22 Şubat 2016 Pazartesi

Tükenmezkalem

Ben ki o güzel bileklerini anlatmayı seçtiğim an kalem bile düşündü iki kez, düşündü anlatmayı. Çünkü biliyordu. Kağıdın bile böyle bir güzelliği taşıyamayacağını. Kendinin bile anlatmakta zorluk çektiği an bir kağıt parçasına böylesine değerler yüklenemeyeceğinin farkındaydı. Farkındaydı ama ne yapabilirdi ki ustası yazmaya cesaret etmişti bir kere. Şimdi onu yarı yolda mı bırakacaktı. Bu hiç ona göre değildi. Beraber çoğu kez insanların düşünmeye bile korktukları şeyleri kaleme almışlardı. Ustasının yaptığı her işte onunda bir imzası vardı. Bırakabilir miydi şimdi bu dostluğu, bırakamazdı tabii.. Kaç kez boyundan büyük dalgaların olduğu denizlere yelken açmışlardı ustasıyla. Hiç yarı yolda bırakmamıştı ustası da onu. Hep kalbine en yakın olan göğüs cebinde taşırdı kalemini. Aslında yalnızlıkta onlara eşlik etmekteydi. Düşlerle birlikte eşsiz parçalar çıkarmışlardı okuyanları kıskandırırcasına. Bileklerden bahsediyorduk ustanın sevdiğinin bilekleri.
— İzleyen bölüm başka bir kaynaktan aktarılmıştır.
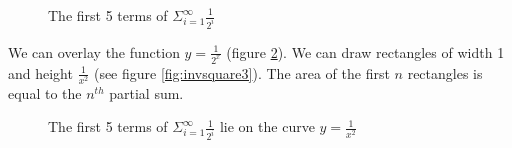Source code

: \begin{figure}[htbp]
    \centering
    \caption{The first 5 terms of $\Sigma_{i = 1}^\infty \frac{1}{2^i}$}
    \label{fig:invsquare1}
\end{figure}

We can overlay the function $y = \frac{1}{2^x}$ (figure \ref{fig:invsquare2}). 
We can draw rectangles of width 1 and height $\frac{1}{x^2}$ (see figure 
\ref{fig:invsquare3}). The area of the first $n$ rectangles is equal to the 
$n^{th}$ partial sum. 

\begin{figure}[htbp]
    \centering
    \caption{The first 5 terms of $\Sigma_{i = 1}^\infty \frac{1}{2^i}$ lie on 
    the curve $y = \frac{1}{x^2}$}
    \label{fig:invsquare2}
\end{figure}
Anlatmak kolay değildi zaten kağıda dökünce de ne kadar anlam taşıyabilirdi? Onun düşlerine değinemedikten sonra bir usta bir de sevdiği biliyordu bu hikayeyi. Bilekler bir karış yoktu lakin bir ömür yazdıracak kadar güzeldi derdi ustası. Kadın bilmezdi bunu. Adına şiirler yazılacağını, en küçük vaktin bile bu yaşlı çocuğun hayatına konu olacağını.